Work instruction: The answer should be one number: how many lines in the records below contain the word "scores".
** Provided data follows **
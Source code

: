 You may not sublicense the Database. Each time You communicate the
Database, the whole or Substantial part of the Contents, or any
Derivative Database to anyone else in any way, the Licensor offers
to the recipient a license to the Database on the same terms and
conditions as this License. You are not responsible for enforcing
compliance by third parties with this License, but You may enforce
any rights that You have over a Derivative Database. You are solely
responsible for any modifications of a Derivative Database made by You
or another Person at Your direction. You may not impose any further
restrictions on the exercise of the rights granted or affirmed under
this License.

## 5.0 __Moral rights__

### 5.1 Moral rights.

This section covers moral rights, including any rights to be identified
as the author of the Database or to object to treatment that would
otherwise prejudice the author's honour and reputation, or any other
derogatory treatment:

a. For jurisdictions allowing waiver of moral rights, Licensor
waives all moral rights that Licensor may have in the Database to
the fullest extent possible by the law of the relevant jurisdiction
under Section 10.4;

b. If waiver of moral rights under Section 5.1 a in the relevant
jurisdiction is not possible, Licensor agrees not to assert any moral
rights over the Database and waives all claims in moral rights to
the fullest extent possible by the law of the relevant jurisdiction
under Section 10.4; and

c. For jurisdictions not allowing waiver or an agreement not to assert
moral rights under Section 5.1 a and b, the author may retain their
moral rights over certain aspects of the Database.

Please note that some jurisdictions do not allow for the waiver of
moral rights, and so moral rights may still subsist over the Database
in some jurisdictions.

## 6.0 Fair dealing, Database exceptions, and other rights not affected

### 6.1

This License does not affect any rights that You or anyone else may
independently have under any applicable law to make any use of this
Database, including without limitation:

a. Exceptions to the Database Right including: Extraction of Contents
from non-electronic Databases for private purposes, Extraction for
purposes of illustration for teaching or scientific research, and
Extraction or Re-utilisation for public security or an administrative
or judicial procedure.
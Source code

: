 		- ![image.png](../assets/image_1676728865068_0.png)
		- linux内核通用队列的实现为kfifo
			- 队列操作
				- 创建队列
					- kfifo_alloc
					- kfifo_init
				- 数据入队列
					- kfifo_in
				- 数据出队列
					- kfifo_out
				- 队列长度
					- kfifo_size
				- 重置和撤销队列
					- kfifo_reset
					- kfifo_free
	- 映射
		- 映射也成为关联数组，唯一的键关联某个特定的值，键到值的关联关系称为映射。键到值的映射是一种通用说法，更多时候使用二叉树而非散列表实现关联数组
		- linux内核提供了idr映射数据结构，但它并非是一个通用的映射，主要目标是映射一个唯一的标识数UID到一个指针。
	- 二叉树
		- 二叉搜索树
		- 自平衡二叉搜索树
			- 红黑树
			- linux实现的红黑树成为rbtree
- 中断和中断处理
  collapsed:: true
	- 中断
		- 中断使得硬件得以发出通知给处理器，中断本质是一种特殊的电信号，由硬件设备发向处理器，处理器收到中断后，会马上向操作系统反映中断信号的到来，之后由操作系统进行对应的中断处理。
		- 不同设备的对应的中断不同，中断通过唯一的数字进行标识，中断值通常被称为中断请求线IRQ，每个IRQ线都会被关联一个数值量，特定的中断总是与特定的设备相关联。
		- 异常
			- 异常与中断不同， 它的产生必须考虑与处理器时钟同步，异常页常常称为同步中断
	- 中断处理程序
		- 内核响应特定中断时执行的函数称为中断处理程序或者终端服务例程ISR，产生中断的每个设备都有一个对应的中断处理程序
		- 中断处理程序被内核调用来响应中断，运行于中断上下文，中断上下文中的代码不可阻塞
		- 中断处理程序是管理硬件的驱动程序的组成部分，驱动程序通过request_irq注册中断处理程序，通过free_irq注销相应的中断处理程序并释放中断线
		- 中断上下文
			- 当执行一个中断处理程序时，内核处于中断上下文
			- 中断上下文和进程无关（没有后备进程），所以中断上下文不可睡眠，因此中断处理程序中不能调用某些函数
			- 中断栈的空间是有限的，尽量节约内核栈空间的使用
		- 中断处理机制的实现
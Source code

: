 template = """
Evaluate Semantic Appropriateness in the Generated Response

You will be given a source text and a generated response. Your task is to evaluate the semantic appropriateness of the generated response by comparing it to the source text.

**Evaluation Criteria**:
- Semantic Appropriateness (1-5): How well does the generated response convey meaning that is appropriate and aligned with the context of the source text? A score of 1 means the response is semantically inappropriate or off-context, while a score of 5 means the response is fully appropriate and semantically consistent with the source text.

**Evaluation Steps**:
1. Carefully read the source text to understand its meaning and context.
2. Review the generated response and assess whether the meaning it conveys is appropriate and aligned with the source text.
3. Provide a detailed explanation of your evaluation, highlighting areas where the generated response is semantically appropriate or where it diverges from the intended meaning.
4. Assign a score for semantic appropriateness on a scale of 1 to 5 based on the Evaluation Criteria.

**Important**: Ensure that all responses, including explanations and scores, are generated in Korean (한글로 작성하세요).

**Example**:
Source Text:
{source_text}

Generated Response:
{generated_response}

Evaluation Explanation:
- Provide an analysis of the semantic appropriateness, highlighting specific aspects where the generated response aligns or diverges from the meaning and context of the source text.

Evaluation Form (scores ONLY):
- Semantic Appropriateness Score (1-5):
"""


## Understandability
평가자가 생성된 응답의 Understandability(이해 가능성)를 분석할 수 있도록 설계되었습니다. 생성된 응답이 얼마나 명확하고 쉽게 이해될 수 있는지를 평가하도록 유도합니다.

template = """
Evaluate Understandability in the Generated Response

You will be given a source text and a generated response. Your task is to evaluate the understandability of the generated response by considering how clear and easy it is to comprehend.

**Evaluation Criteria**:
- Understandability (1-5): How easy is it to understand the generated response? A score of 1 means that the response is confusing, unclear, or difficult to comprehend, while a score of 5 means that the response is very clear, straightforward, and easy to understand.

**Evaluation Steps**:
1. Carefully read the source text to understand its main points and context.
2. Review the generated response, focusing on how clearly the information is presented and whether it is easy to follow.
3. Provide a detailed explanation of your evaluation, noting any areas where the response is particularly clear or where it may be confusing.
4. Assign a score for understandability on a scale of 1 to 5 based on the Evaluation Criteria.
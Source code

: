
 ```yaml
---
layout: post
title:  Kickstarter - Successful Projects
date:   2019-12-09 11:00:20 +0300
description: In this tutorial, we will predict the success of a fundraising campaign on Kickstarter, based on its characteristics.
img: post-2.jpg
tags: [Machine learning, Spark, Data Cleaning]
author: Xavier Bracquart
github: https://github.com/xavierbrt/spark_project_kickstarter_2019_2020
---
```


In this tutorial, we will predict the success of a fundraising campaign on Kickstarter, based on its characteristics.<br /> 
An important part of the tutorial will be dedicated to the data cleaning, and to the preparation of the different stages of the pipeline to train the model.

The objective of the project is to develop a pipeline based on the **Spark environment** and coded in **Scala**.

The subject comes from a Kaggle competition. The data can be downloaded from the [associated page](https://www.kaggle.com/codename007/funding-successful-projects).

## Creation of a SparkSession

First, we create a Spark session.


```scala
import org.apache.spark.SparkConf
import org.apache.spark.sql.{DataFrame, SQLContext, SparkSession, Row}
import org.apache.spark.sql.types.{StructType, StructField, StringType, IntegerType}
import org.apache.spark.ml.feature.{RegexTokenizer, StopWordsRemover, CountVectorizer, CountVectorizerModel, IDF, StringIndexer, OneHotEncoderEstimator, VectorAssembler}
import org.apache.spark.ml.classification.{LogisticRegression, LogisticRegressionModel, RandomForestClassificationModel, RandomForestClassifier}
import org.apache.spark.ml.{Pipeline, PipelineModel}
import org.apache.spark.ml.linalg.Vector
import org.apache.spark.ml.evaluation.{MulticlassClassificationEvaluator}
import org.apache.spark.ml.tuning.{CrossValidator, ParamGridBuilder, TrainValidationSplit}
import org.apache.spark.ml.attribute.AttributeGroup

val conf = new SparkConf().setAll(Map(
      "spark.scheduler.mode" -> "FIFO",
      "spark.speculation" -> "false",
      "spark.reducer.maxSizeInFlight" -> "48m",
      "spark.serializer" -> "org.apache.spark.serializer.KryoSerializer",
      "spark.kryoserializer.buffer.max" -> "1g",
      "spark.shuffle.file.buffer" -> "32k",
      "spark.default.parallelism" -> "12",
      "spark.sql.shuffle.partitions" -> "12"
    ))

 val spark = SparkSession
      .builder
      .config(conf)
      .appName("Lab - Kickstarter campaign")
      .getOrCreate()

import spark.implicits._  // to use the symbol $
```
** End of Provided data **
Your response: 2